おいしく漬けるコツは、もちろん塩加減にありますが、その手前には、白菜を天日のもとで干して、白菜自体に風の味(風味)をつけることです。
白菜は大きなものだと、一つ丸ごとで3~4kgにもなる大物野菜です。その重さの9割は水分ということですので、どっしり重い白菜なら2~3リットルほどの水を蓄えている野の恵みなのです。
この水分が、半日ほど天日干しすることでほどよく飛ぶのです。白菜はぎゅっと締まり、甘みもグンとます気がします。さらには、まだまだ蓄えている白菜の水分を塩で引き出し、重石でさらに追い出すなかで、白菜漬けの独特の風味が生まれます。
オイラは昆布をたくさん入れ、赤唐辛子とゆずをきかせた味にしていますが、基本的に使うのは塩だけです。

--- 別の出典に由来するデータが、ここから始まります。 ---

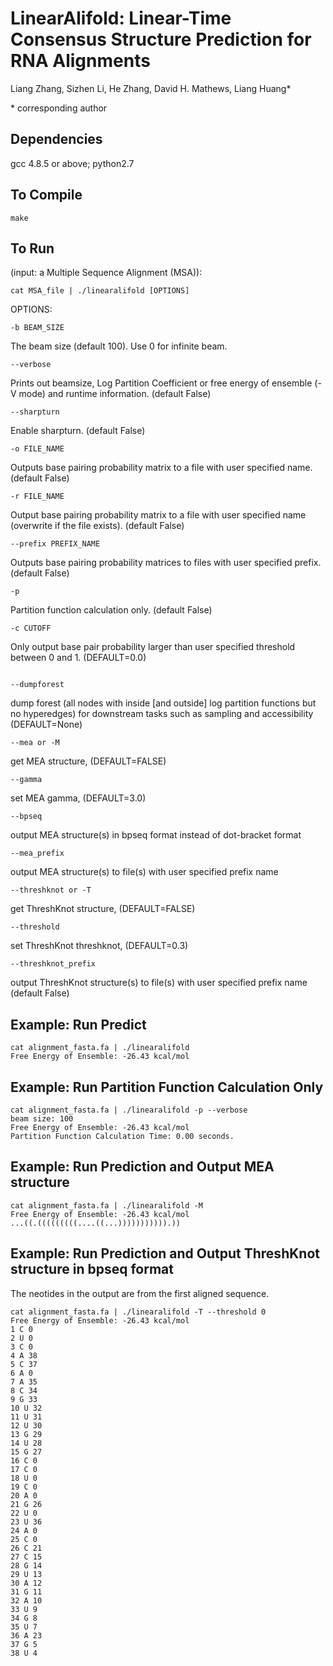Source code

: 
# LinearAlifold: Linear-Time Consensus Structure Prediction for RNA Alignments

Liang Zhang, Sizhen Li, He Zhang, David H. Mathews, Liang Huang*

\* corresponding author


## Dependencies
gcc 4.8.5 or above; 
python2.7

## To Compile
```
make
```

## To Run
(input: a Multiple Sequence Alignment (MSA)):
```
cat MSA_file | ./linearalifold [OPTIONS]
```

OPTIONS:
```
-b BEAM_SIZE
```
The beam size (default 100). Use 0 for infinite beam.
```
--verbose
```
Prints out beamsize, Log Partition Coefficient or free energy of ensemble (-V mode) and runtime information. (default False)
```
--sharpturn
```
Enable sharpturn. (default False)
```
-o FILE_NAME
```
Outputs base pairing probability matrix to a file with user specified name. (default False)
```
-r FILE_NAME
```
Output base pairing probability matrix to a file with user specified name (overwrite if the file exists). (default False)
```
--prefix PREFIX_NAME
```
Outputs base pairing probability matrices to files with user specified prefix. (default False)
```
-p
```
Partition function calculation only. (default False)
```
-c CUTOFF
```
Only output base pair probability larger than user specified threshold between 0 and 1. (DEFAULT=0.0)
```

--dumpforest
```
dump forest (all nodes with inside [and outside] log partition functions but no hyperedges) for downstream tasks such as sampling and accessibility (DEFAULT=None)

```
--mea or -M
```
get MEA structure, (DEFAULT=FALSE)

```
--gamma
```
set MEA gamma, (DEFAULT=3.0)

```
--bpseq
```
output MEA structure(s) in bpseq format instead of dot-bracket format

```
--mea_prefix
```
output MEA structure(s) to file(s) with user specified prefix name

```
--threshknot or -T
```
get ThreshKnot structure, (DEFAULT=FALSE)

```
--threshold
```
set ThreshKnot threshknot, (DEFAULT=0.3)

```
--threshknot_prefix
```
output ThreshKnot structure(s) to file(s) with user specified prefix name (default False)


## Example: Run Predict
```
cat alignment_fasta.fa | ./linearalifold
Free Energy of Ensemble: -26.43 kcal/mol
```

## Example: Run Partition Function Calculation Only
```
cat alignment_fasta.fa | ./linearalifold -p --verbose
beam size: 100
Free Energy of Ensemble: -26.43 kcal/mol
Partition Function Calculation Time: 0.00 seconds.
```

## Example: Run Prediction and Output MEA structure
```
cat alignment_fasta.fa | ./linearalifold -M
Free Energy of Ensemble: -26.43 kcal/mol
...((.(((((((((....((...))))))))))).))
```

## Example: Run Prediction and Output ThreshKnot structure in bpseq format
The neotides in the output are from the first aligned sequence.
```
cat alignment_fasta.fa | ./linearalifold -T --threshold 0
Free Energy of Ensemble: -26.43 kcal/mol
1 C 0
2 U 0
3 C 0
4 A 38
5 C 37
6 A 0
7 A 35
8 C 34
9 G 33
10 U 32
11 U 31
12 U 30
13 G 29
14 U 28
15 G 27
16 C 0
17 C 0
18 U 0
19 C 0
20 A 0
21 G 26
22 U 0
23 U 36
24 A 0
25 C 0
26 C 21
27 C 15
28 G 14
29 U 13
30 A 12
31 G 11
32 A 10
33 U 9
34 G 8
35 U 7
36 A 23
37 G 5
38 U 4
```
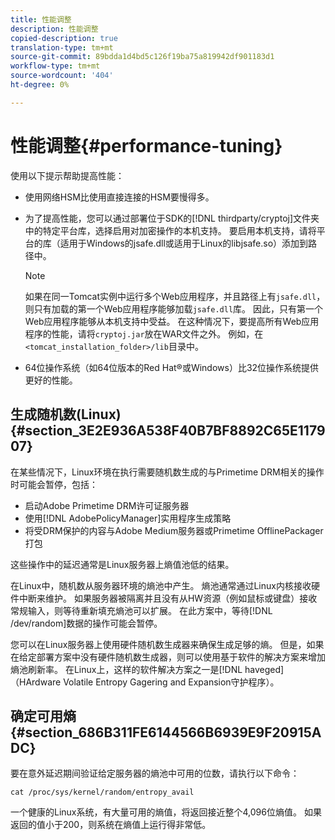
 ```yaml
---
title: 性能调整
description: 性能调整
copied-description: true
translation-type: tm+mt
source-git-commit: 89bdda1d4bd5c126f19ba75a819942df901183d1
workflow-type: tm+mt
source-wordcount: '404'
ht-degree: 0%

---
```



# 性能调整{#performance-tuning}

使用以下提示帮助提高性能：

* 使用网络HSM比使用直接连接的HSM要慢得多。
* 为了提高性能，您可以通过部署位于SDK的[!DNL thirdparty/cryptoj]文件夹中的特定平台库，选择启用对加密操作的本机支持。 要启用本机支持，请将平台的库（适用于Windows的jsafe.dll或适用于Linux的libjsafe.so）添加到路径中。

   >[!NOTE]
   >
   >如果在同一Tomcat实例中运行多个Web应用程序，并且路径上有`jsafe.dll`，则只有加载的第一个Web应用程序能够加载`jsafe.dll`库。 因此，只有第一个Web应用程序能够从本机支持中受益。 在这种情况下，要提高所有Web应用程序的性能，请将`cryptoj.jar`放在WAR文件之外。 例如，在`<tomcat_installation_folder>/lib`目录中。

* 64位操作系统（如64位版本的Red Hat®或Windows）比32位操作系统提供更好的性能。

## 生成随机数(Linux){#section_3E2E936A538F40B7BF8892C65E117907}

在某些情况下，Linux环境在执行需要随机数生成的与Primetime DRM相关的操作时可能会暂停，包括：

* 启动Adobe Primetime DRM许可证服务器
* 使用[!DNL AdobePolicyManager]实用程序生成策略
* 将受DRM保护的内容与Adobe Medium服务器或Primetime OfflinePackager打包

这些操作中的延迟通常是Linux服务器上熵值池低的结果。

在Linux中，随机数从服务器环境的熵池中产生。 熵池通常通过Linux内核接收硬件中断来维护。 如果服务器被隔离并且没有从HW资源（例如鼠标或键盘）接收常规输入，则等待重新填充熵池可以扩展。 在此方案中，等待[!DNL /dev/random]数据的操作可能会暂停。

您可以在Linux服务器上使用硬件随机数生成器来确保生成足够的熵。 但是，如果在给定部署方案中没有硬件随机数生成器，则可以使用基于软件的解决方案来增加熵池刷新率。 在Linux上，这样的软件解决方案之一是[!DNL haveged]（HArdware Volatile Entropy Gagering and Expansion守护程序）。

## 确定可用熵{#section_686B311FE6144566B6939E9F20915ADC}

要在意外延迟期间验证给定服务器的熵池中可用的位数，请执行以下命令：

```
cat /proc/sys/kernel/random/entropy_avail 
```

一个健康的Linux系统，有大量可用的熵值，将返回接近整个4,096位熵值。 如果返回的值小于200，则系统在熵值上运行得非常低。
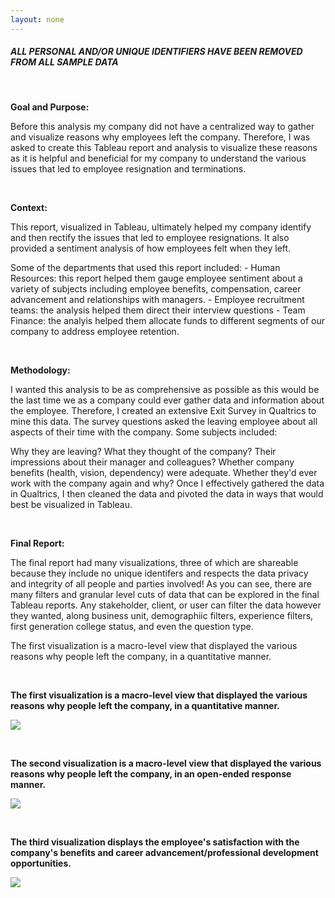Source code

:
 ```yaml
---
layout: none
---
```


[//]: <> (Markdown Guide Here https://www.markdownguide.org/basic-syntax/)

##### *ALL PERSONAL AND/OR UNIQUE IDENTIFIERS HAVE BEEN REMOVED FROM ALL SAMPLE DATA*

<br>

**Goal and Purpose:**

Before this analysis my company did not have a centralized way to gather and visualize reasons why employees left the company. Therefore, I was asked to create this Tableau report and analysis to visualize these reasons as it is helpful and beneficial for my company to understand the various issues that led to employee resignation and terminations.

<br>

**Context:**

This report, visualized in Tableau, ultimately helped my company identify and then rectify the issues that led to employee resignations. It also provided a sentiment analysis of how employees felt when they left.

Some of the departments that used this report included: - Human Resources: this report helped them gauge employee sentiment about a variety of subjects including employee benefits, compensation, career advancement and relationships with managers. - Employee recruitment teams: the analysis helped them direct their interview questions - Team Finance: the analyis helped them allocate funds to different segments of our company to address employee retention.

<br>

**Methodology:**

I wanted this analysis to be as comprehensive as possible as this would be the last time we as a company could ever gather data and information about the employee. Therefore, I created an extensive Exit Survey in Qualtrics to mine this data. The survey questions asked the leaving employee about all aspects of their time with the company. Some subjects included:

Why they are leaving?
What they thought of the company?
Their impressions about their manager and colleagues?
Whether company benefits (health, vision, dependency) were adequate.
Whether they'd ever work with the company again and why?
Once I effectively gathered the data in Qualtrics, I then cleaned the data and pivoted the data in ways that would best be visualized in Tableau.

<br>

**Final Report:**

The final report had many visualizations, three of which are shareable because they include no unique identifers and respects the data privacy and integrity of all people and parties involved! As you can see, there are many filters and granular level cuts of data that can be explored in the final Tableau reports. Any stakeholder, client, or user can filter the data however they wanted, along business unit, demographiic filters, experience filters, first generation college status, and even the question type.

The first visualization is a macro-level view that displayed the various reasons why people left the company, in a quantitative manner.

<br>

**The first visualization is a macro-level view that displayed the various reasons why people left the company, in a quantitative manner.**

![](/assets/img/project1/Exit-1.gif)

<br>

**The second visualization is a macro-level view that displayed the various reasons why people left the company, in an open-ended response manner.**

![](/assets/img/project1/Exit-2.gif)

<br>

**The third visualization displays the employee's satisfaction with the company's benefits and career advancement/professional development opportunities.**

![](/assets/img/project1/Exit-3.gif)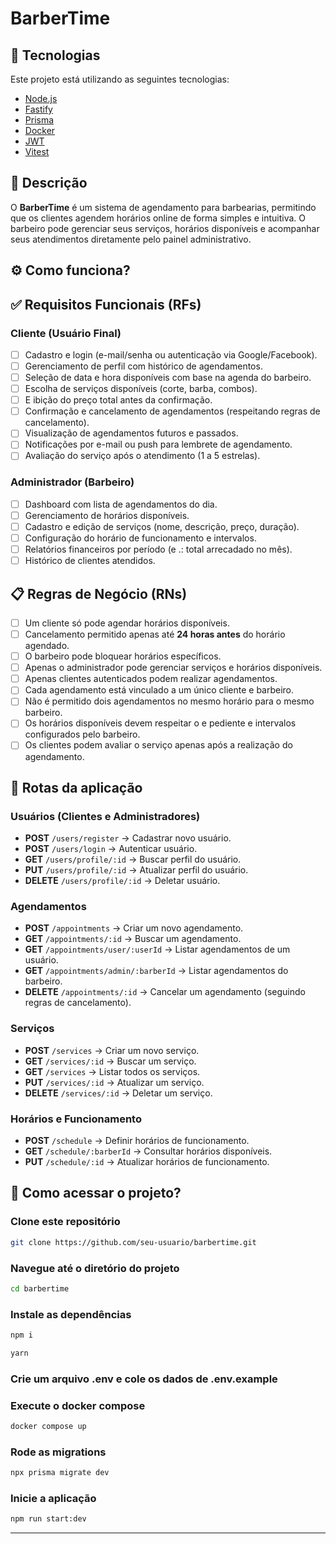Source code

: # BarberTime

## 🚀 Tecnologias

Este projeto está utilizando as seguintes tecnologias:

- [Node.js](https://nodejs.org/en)
- [Fastify](https://fastify.dev/)
- [Prisma](https://www.prisma.io/)
- [Docker](https://www.docker.com/)
- [JWT](https://jwt.io/)
- [Vitest](https://vitest.dev/)

## 📜 Descrição

O **BarberTime** é um sistema de agendamento para barbearias, permitindo que os clientes agendem horários online de forma simples e intuitiva. O barbeiro pode gerenciar seus serviços, horários disponíveis e acompanhar seus atendimentos diretamente pelo painel administrativo.

## ⚙️ Como funciona?

## ✅ Requisitos Funcionais (RFs)

### **Cliente (Usuário Final)**

- [ ] Cadastro e login (e-mail/senha ou autenticação via Google/Facebook).
- [ ] Gerenciamento de perfil com histórico de agendamentos.
- [ ] Seleção de data e hora disponíveis com base na agenda do barbeiro.
- [ ] Escolha de serviços disponíveis (corte, barba, combos).
- [ ] E ibição do preço total antes da confirmação.
- [ ] Confirmação e cancelamento de agendamentos (respeitando regras de cancelamento).
- [ ] Visualização de agendamentos futuros e passados.
- [ ] Notificações por e-mail ou push para lembrete de agendamento.
- [ ] Avaliação do serviço após o atendimento (1 a 5 estrelas).

### **Administrador (Barbeiro)**

- [ ] Dashboard com lista de agendamentos do dia.
- [ ] Gerenciamento de horários disponíveis.
- [ ] Cadastro e edição de serviços (nome, descrição, preço, duração).
- [ ] Configuração do horário de funcionamento e intervalos.
- [ ] Relatórios financeiros por período (e .: total arrecadado no mês).
- [ ] Histórico de clientes atendidos.

## 📋 Regras de Negócio (RNs)

- [ ] Um cliente só pode agendar horários disponíveis.
- [ ] Cancelamento permitido apenas até **24 horas antes** do horário agendado.
- [ ] O barbeiro pode bloquear horários específicos.
- [ ] Apenas o administrador pode gerenciar serviços e horários disponíveis.
- [ ] Apenas clientes autenticados podem realizar agendamentos.
- [ ] Cada agendamento está vinculado a um único cliente e barbeiro.
- [ ] Não é permitido dois agendamentos no mesmo horário para o mesmo barbeiro.
- [ ] Os horários disponíveis devem respeitar o e pediente e intervalos configurados pelo barbeiro.
- [ ] Os clientes podem avaliar o serviço apenas após a realização do agendamento.

## 📌 Rotas da aplicação

### **Usuários (Clientes e Administradores)**

- **POST** `/users/register` → Cadastrar novo usuário.
- **POST** `/users/login` → Autenticar usuário.
- **GET** `/users/profile/:id` → Buscar perfil do usuário.
- **PUT** `/users/profile/:id` → Atualizar perfil do usuário.
- **DELETE** `/users/profile/:id` → Deletar usuário.

### **Agendamentos**

- **POST** `/appointments` → Criar um novo agendamento.
- **GET** `/appointments/:id` → Buscar um agendamento.
- **GET** `/appointments/user/:userId` → Listar agendamentos de um usuário.
- **GET** `/appointments/admin/:barberId` → Listar agendamentos do barbeiro.
- **DELETE** `/appointments/:id` → Cancelar um agendamento (seguindo regras de cancelamento).

### **Serviços**

- **POST** `/services` → Criar um novo serviço.
- **GET** `/services/:id` → Buscar um serviço.
- **GET** `/services` → Listar todos os serviços.
- **PUT** `/services/:id` → Atualizar um serviço.
- **DELETE** `/services/:id` → Deletar um serviço.

### **Horários e Funcionamento**

- **POST** `/schedule` → Definir horários de funcionamento.
- **GET** `/schedule/:barberId` → Consultar horários disponíveis.
- **PUT** `/schedule/:id` → Atualizar horários de funcionamento.

## 🎲 Como acessar o projeto?

### Clone este repositório

```bash
git clone https://github.com/seu-usuario/barbertime.git
```

### Navegue até o diretório do projeto

```bash
cd barbertime
```

### Instale as dependências

```bash
npm i
```

```bash
yarn
```

### Crie um arquivo .env e cole os dados de .env.example

### Execute o docker compose

```bash
docker compose up
```

### Rode as migrations

```bash
npx prisma migrate dev
```

### Inicie a aplicação

```bash
npm run start:dev
```

---
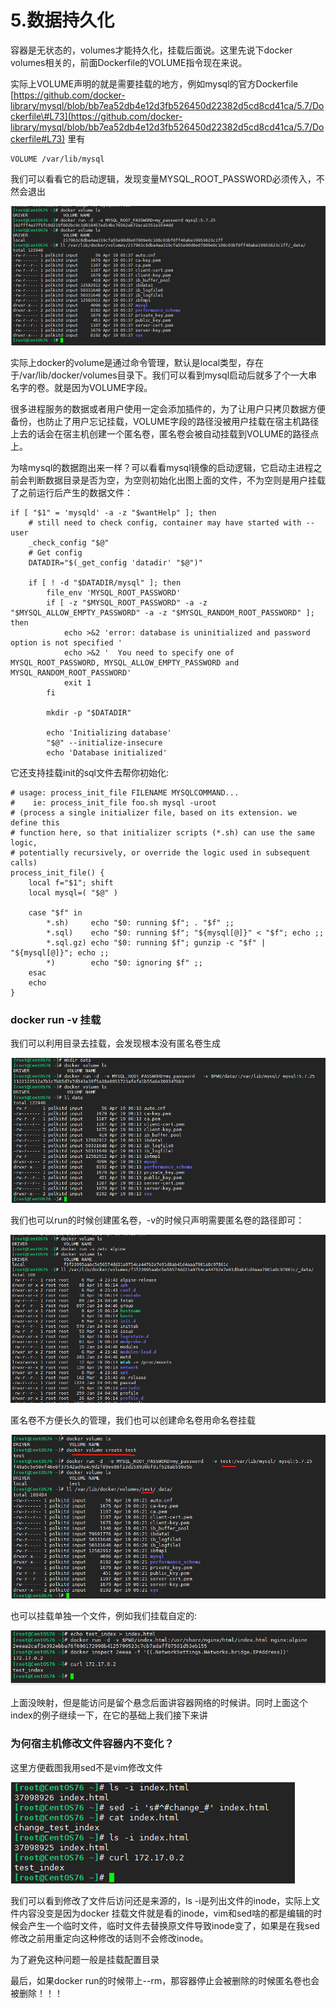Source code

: # 5.数据持久化

容器是无状态的，volumes才能持久化，挂载后面说。这里先说下docker volumes相关的，前面Dockerfile的VOLUME指令现在来说。

实际上VOLUME声明的就是需要挂载的地方，例如mysql的官方Dockerfile  [https://github.com/docker-library/mysql/blob/bb7ea52db4e12d3fb526450d22382d5cd8cd41ca/5.7/Dockerfile\#L73](https://github.com/docker-library/mysql/blob/bb7ea52db4e12d3fb526450d22382d5cd8cd41ca/5.7/Dockerfile#L73) 里有

```text
VOLUME /var/lib/mysql
```

我们可以看看它的启动逻辑，发现变量MYSQL\_ROOT\_PASSWORD必须传入，不然会退出

![](.gitbook/assets/image%20%2819%29.png)

实际上docker的volume是通过命令管理，默认是local类型，存在于/var/lib/docker/volumes目录下。我们可以看到mysql启动后就多了个一大串名字的卷。就是因为VOLUME字段。

很多进程服务的数据或者用户使用一定会添加插件的，为了让用户只拷贝数据方便备份，也防止了用户忘记挂载，VOLUME字段的路径没被用户挂载在宿主机路径上去的话会在宿主机创建一个匿名卷，匿名卷会被自动挂载到VOLUME的路径点上。

为啥mysql的数据跑出来一样？可以看看mysql镜像的启动逻辑，它启动主进程之前会判断数据目录是否为空，为空则初始化出图上面的文件，不为空则是用户挂载了之前运行后产生的数据文件：

```text
if [ "$1" = 'mysqld' -a -z "$wantHelp" ]; then
	# still need to check config, container may have started with --user
	_check_config "$@"
	# Get config
	DATADIR="$(_get_config 'datadir' "$@")"

	if [ ! -d "$DATADIR/mysql" ]; then
		file_env 'MYSQL_ROOT_PASSWORD'
		if [ -z "$MYSQL_ROOT_PASSWORD" -a -z "$MYSQL_ALLOW_EMPTY_PASSWORD" -a -z "$MYSQL_RANDOM_ROOT_PASSWORD" ]; then
			echo >&2 'error: database is uninitialized and password option is not specified '
			echo >&2 '  You need to specify one of MYSQL_ROOT_PASSWORD, MYSQL_ALLOW_EMPTY_PASSWORD and MYSQL_RANDOM_ROOT_PASSWORD'
			exit 1
		fi

		mkdir -p "$DATADIR"

		echo 'Initializing database'
		"$@" --initialize-insecure
		echo 'Database initialized'
```

它还支持挂载init的sql文件去帮你初始化:

```text
# usage: process_init_file FILENAME MYSQLCOMMAND...
#    ie: process_init_file foo.sh mysql -uroot
# (process a single initializer file, based on its extension. we define this
# function here, so that initializer scripts (*.sh) can use the same logic,
# potentially recursively, or override the logic used in subsequent calls)
process_init_file() {
	local f="$1"; shift
	local mysql=( "$@" )

	case "$f" in
		*.sh)     echo "$0: running $f"; . "$f" ;;
		*.sql)    echo "$0: running $f"; "${mysql[@]}" < "$f"; echo ;;
		*.sql.gz) echo "$0: running $f"; gunzip -c "$f" | "${mysql[@]}"; echo ;;
		*)        echo "$0: ignoring $f" ;;
	esac
	echo
}
```

### docker run -v 挂载

我们可以利用目录去挂载，会发现根本没有匿名卷生成

![](.gitbook/assets/image%20%2859%29.png)

我们也可以run的时候创建匿名卷，-v的时候只声明需要匿名卷的路径即可：

![](.gitbook/assets/image%20%2837%29.png)

匿名卷不方便长久的管理，我们也可以创建命名卷用命名卷挂载

![](.gitbook/assets/image%20%285%29.png)

也可以挂载单独一个文件，例如我们挂载自定的:

![](.gitbook/assets/image%20%2867%29.png)

上面没映射，但是能访问是留个悬念后面讲容器网络的时候讲。同时上面这个index的例子继续一下，在它的基础上我们接下来讲

### 为何宿主机修改文件容器内不变化？

这里方便截图我用sed不是vim修改文件

![](.gitbook/assets/image%20%2820%29.png)

我们可以看到修改了文件后访问还是来源的，ls -i是列出文件的inode，实际上文件内容没变是因为docker 挂载文件就是看的inode，vim和sed啥的都是编辑的时候会产生一个临时文件，临时文件去替换原文件导致inode变了，如果是在我sed修改之前用重定向这种修改的话则不会修改inode。

为了避免这种问题一般是挂载配置目录

最后，如果docker run的时候带上--rm，那容器停止会被删除的时候匿名卷也会被删除！！！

しかし、こんな単純なものがなんともうまいのです。血圧高めのジジイとしては好ましくないことですが、自家製の白菜漬けはほどよい塩加減で、いくらでも食べられます。それほどにあとの引く漬け物なのです。
白菜漬けは漬け物らしい「くささ」が魅力
市販の白菜漬けも食べることはありますが、あれは漬け物とはまったく別物と思っています。否定こそしませんが、「味付け白菜」といった感じではないでしょうか。実際、スーパーなどで売られている白菜漬け商品の使用材料を見てみると、塩だけで漬けられているものはとても少なく、添加物が多用されているものもあります。
いい悪いではなく、本来、塩だけでおいしく仕上がるはずなのに、なぜいろいろな添加物を使うのかといえば、おそらくは商品としての日持ちを長くするためでしょう。白菜漬けは、塩をきつめにしても、そう長くは持ちません。オイラの経験では漬けて2週間がおいしさの限界です。
加えて、スーパーなどの白菜漬けは「におわない」ものばかりです。白菜漬け独特の風味がまったく感じられないのです。
オイラは漬け上がった白菜漬けを冷蔵庫で保存しますが、ジップロックに入れ空気を抜いて密閉し、そのうえで密閉容器の中に入れ保存しています。それでも、わが妻からは、冷蔵庫が「白菜漬けくさい」と、いちゃもんをつけられます。
それほどに白菜漬けは「くさい漬け物」なのです。オイラにしてみれば、このくささこそが白菜漬けの風味。そんな格別なおいしさを求めて手作りしているのです。
もっとも、白菜を何日も漬けていると、乳酸発酵したり、古漬け特有の酸っぱいにおいが出てくる場合もあります。オイラのいう「におい」は、この手のものではなく、あくまでおいしい白菜漬けとしての風味ですので、この点はお間違いなく。